* Exercise requirements:
Print every line of the material below exactly as it stands, but omit the pictures.

#####

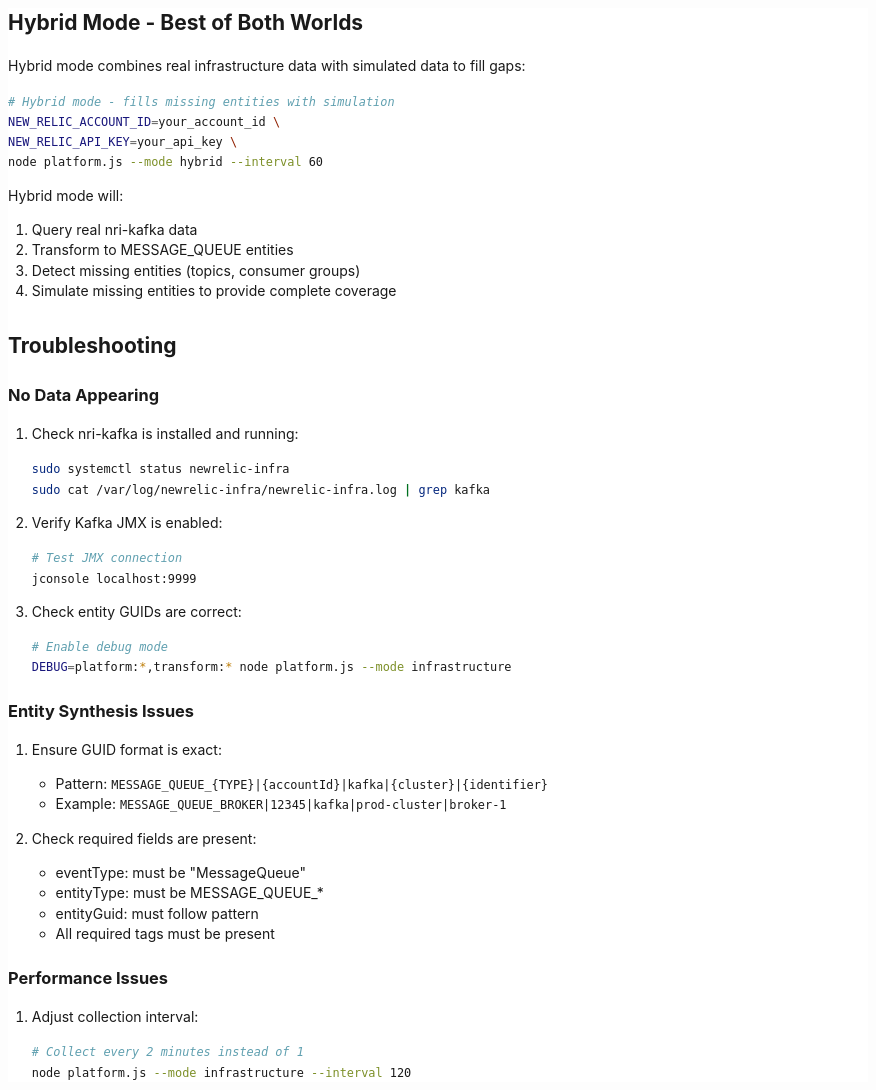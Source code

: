 ## Hybrid Mode - Best of Both Worlds

Hybrid mode combines real infrastructure data with simulated data to fill gaps:

```bash
# Hybrid mode - fills missing entities with simulation
NEW_RELIC_ACCOUNT_ID=your_account_id \
NEW_RELIC_API_KEY=your_api_key \
node platform.js --mode hybrid --interval 60
```

Hybrid mode will:
1. Query real nri-kafka data
2. Transform to MESSAGE_QUEUE entities
3. Detect missing entities (topics, consumer groups)
4. Simulate missing entities to provide complete coverage

## Troubleshooting

### No Data Appearing

1. Check nri-kafka is installed and running:
   ```bash
   sudo systemctl status newrelic-infra
   sudo cat /var/log/newrelic-infra/newrelic-infra.log | grep kafka
   ```

2. Verify Kafka JMX is enabled:
   ```bash
   # Test JMX connection
   jconsole localhost:9999
   ```

3. Check entity GUIDs are correct:
   ```bash
   # Enable debug mode
   DEBUG=platform:*,transform:* node platform.js --mode infrastructure
   ```

### Entity Synthesis Issues

1. Ensure GUID format is exact:
   - Pattern: `MESSAGE_QUEUE_{TYPE}|{accountId}|kafka|{cluster}|{identifier}`
   - Example: `MESSAGE_QUEUE_BROKER|12345|kafka|prod-cluster|broker-1`

2. Check required fields are present:
   - eventType: must be "MessageQueue"
   - entityType: must be MESSAGE_QUEUE_*
   - entityGuid: must follow pattern
   - All required tags must be present

### Performance Issues

1. Adjust collection interval:
   ```bash
   # Collect every 2 minutes instead of 1
   node platform.js --mode infrastructure --interval 120
   ```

#####

* Finished task:
Source code

: ## Hybrid Mode - Best of Both Worlds

Hybrid mode combines real infrastructure data with simulated data to fill gaps:

```bash
# Hybrid mode - fills missing entities with simulation
NEW_RELIC_ACCOUNT_ID=your_account_id \
NEW_RELIC_API_KEY=your_api_key \
node platform.js --mode hybrid --interval 60
```

Hybrid mode will:
1. Query real nri-kafka data
2. Transform to MESSAGE_QUEUE entities
3. Detect missing entities (topics, consumer groups)
4. Simulate missing entities to provide complete coverage

## Troubleshooting

### No Data Appearing

1. Check nri-kafka is installed and running:
   ```bash
   sudo systemctl status newrelic-infra
   sudo cat /var/log/newrelic-infra/newrelic-infra.log | grep kafka
   ```

2. Verify Kafka JMX is enabled:
   ```bash
   # Test JMX connection
   jconsole localhost:9999
   ```

3. Check entity GUIDs are correct:
   ```bash
   # Enable debug mode
   DEBUG=platform:*,transform:* node platform.js --mode infrastructure
   ```

### Entity Synthesis Issues

1. Ensure GUID format is exact:
   - Pattern: `MESSAGE_QUEUE_{TYPE}|{accountId}|kafka|{cluster}|{identifier}`
   - Example: `MESSAGE_QUEUE_BROKER|12345|kafka|prod-cluster|broker-1`

2. Check required fields are present:
   - eventType: must be "MessageQueue"
   - entityType: must be MESSAGE_QUEUE_*
   - entityGuid: must follow pattern
   - All required tags must be present

### Performance Issues

1. Adjust collection interval:
   ```bash
   # Collect every 2 minutes instead of 1
   node platform.js --mode infrastructure --interval 120
   ```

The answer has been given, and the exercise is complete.